Kulturförderung durch die Verwertungsgesellschaften

Paul Brügger äusserte 1987 in seinem Beitrag zur Festschrift zum 60. Geburtstag von Ulrich Uchtenhagen den Wunsch nach einem Urheberrecht, welches als „Wünschelrute […] die verborgene[n] Quellen in diesem steinigen schweizerischen Kulturboden erschliessen könne“. Um diesem Wunsch nachzukommen, forderte er, dass die Verwertungsgesellschaften mindestens 30% „aus den nicht zwingend individuell zuteilbaren Vergütungen […] einer allgemeinen Kulturförderung zuführen“ (S. 143) sollten.

Dieser Forderung ist das Urheberrecht so grosszügig nicht nachgekommen. Dennoch sieht das Urheberrechtsgesetz in Art. 42 Abs. 2 einen sogenannten Kulturförderabzug vor: Maximal 10% des Verwertungserlöses dürfen für die angemessene Kulturförderung und zum Zweck der Sozialvorsorge verwendet werden.

Die Verwertungsgesellschaften übernehmen die kollektive Wahrung der Rechte der Urheber aufgrund der faktischen Unmöglichkeit der ganzheitlichen Verfolgung der jeweiligen Werknutzung. Der gesamte Verwertungserlös hat grundsätzlich den Urhebern zuzufliessen. Es ist also nicht primäre Aufgabe der Verwertungsgesellschaften, als die genannte „Wünschelrute“ zu fungieren.
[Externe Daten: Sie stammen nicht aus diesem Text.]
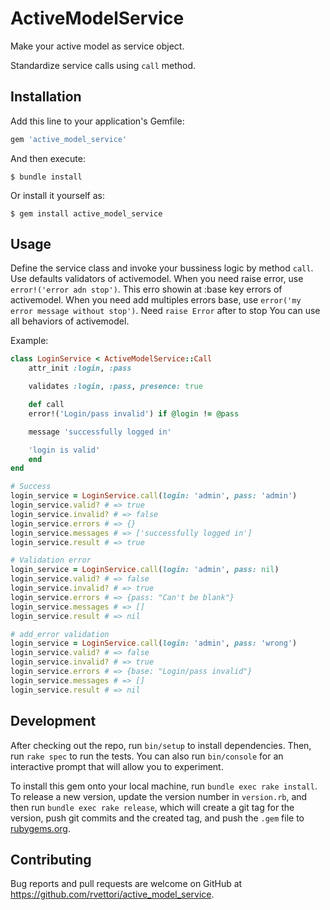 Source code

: # ActiveModelService

Make your active model as service object.

Standardize service calls using `call` method.

## Installation

Add this line to your application's Gemfile:

```ruby
gem 'active_model_service'
```

And then execute:

    $ bundle install

Or install it yourself as:

    $ gem install active_model_service

## Usage

Define the service class and invoke your bussiness logic by method `call`.
Use defaults validators of activemodel.
When you need raise error, use `error!('error adn stop')`. This erro showin at :base key errors of activemodel.
When you need add multiples errors base, use `error('my error message without stop')`. Need `raise Error` after to stop
You can use all behaviors of activemodel.

Example:

```ruby
class LoginService < ActiveModelService::Call
    attr_init :login, :pass

    validates :login, :pass, presence: true

    def call
    error!('Login/pass invalid') if @login != @pass

    message 'successfully logged in'

    'login is valid'
    end
end

# Success
login_service = LoginService.call(login: 'admin', pass: 'admin')
login_service.valid? # => true
login_service.invalid? # => false
login_service.errors # => {}
login_service.messages # => ['successfully logged in']
login_service.result # => true

# Validation error
login_service = LoginService.call(login: 'admin', pass: nil)
login_service.valid? # => false
login_service.invalid? # => true
login_service.errors # => {pass: "Can't be blank"}
login_service.messages # => []
login_service.result # => nil

# add_error validation
login_service = LoginService.call(login: 'admin', pass: 'wrong')
login_service.valid? # => false
login_service.invalid? # => true
login_service.errors # => {base: "Login/pass invalid"}
login_service.messages # => []
login_service.result # => nil

```

## Development

After checking out the repo, run `bin/setup` to install dependencies. Then, run `rake spec` to run the tests. You can also run `bin/console` for an interactive prompt that will allow you to experiment.

To install this gem onto your local machine, run `bundle exec rake install`. To release a new version, update the version number in `version.rb`, and then run `bundle exec rake release`, which will create a git tag for the version, push git commits and the created tag, and push the `.gem` file to [rubygems.org](https://rubygems.org).

## Contributing

Bug reports and pull requests are welcome on GitHub at https://github.com/rvettori/active_model_service.
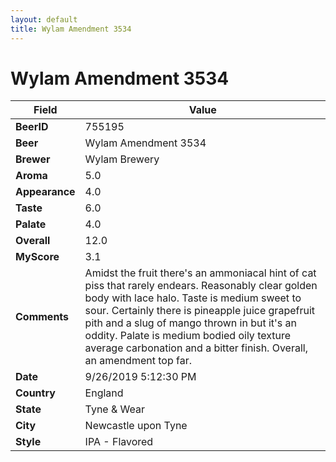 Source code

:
 ```yaml
---
layout: default
title: Wylam Amendment 3534
---
```


# Wylam Amendment 3534

| Field         | Value     |
|---------------|-----------|
| **BeerID** | 755195 |
| **Beer** | Wylam Amendment 3534 |
| **Brewer** | Wylam Brewery |
| **Aroma** | 5.0 |
| **Appearance** | 4.0 |
| **Taste** | 6.0 |
| **Palate** | 4.0 |
| **Overall** | 12.0 |
| **MyScore** | 3.1 |
| **Comments** | Amidst the fruit there's an ammoniacal hint of cat piss that rarely endears. Reasonably clear golden body with lace halo. Taste is medium sweet to sour. Certainly there is pineapple juice grapefruit pith and a slug of mango thrown in but it's an oddity. Palate is medium bodied oily texture average carbonation and a bitter finish. Overall, an amendment top far. |
| **Date** | 9/26/2019 5:12:30 PM |
| **Country** | England |
| **State** | Tyne &amp; Wear |
| **City** | Newcastle upon Tyne |
| **Style** | IPA - Flavored |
Alle Verwertungsgesellschaften in der Schweiz haben laut ihren Statuten einen Kulturfonds realisiert. Die ProLitteris gibt zudem eine Zeitschrift heraus, deren kultureller Teil über den Kulturförderabzug realisiert wird. Und auf gemeinsame Initiative der Swissperform, der Suissimage und der Société Suisse des Auteurs wurde die Teleproduktionsfonds GmbH geschaffen, welche wiederum aus Teilen der Kulturförderabzüge der entsprechenden Verwertungsgesellschaften finanziert wird.

Mit dem Kulturförderabzug wird dem Grundsatz, dass der gesamte Verwertungserlös den Urhebern zustehe, wenigstens teilweise gebrochen.

Nun steht es jedem Urheber frei, mit einem Teil oder gar mit dem gesamten Erlös Kulturförderung zu betreiben. Wie aber sieht es aus, wenn staatlich vorgeschrieben ist, dass eine Gesellschaft für die Wahrung der Rechte zuständig ist, und diese wiederum vor der Verteilung einen Abzug macht?

In meinem Beitrag betrachte ich die Schaffung von faktischen Monopolen im Bereich der Verwertungsgesellschaften und die daraus resultierende praktische Einschränkung der Vertragsfreiheit der einzelnen Urheber.

Mit „Wer schafft, fördert“ versuche ich neben der Darstellung der Kulturförderung durch die verschiedenen Verwertungsgesellschaften, die Relationen der Kulturförderabzüge zu den Rechten der Urheber aufzuzeigen und insbesondere auch der Frage nach der Grundrechtskonformität und nach der Einschränkung der Vertragsfreiheit nachzugehen.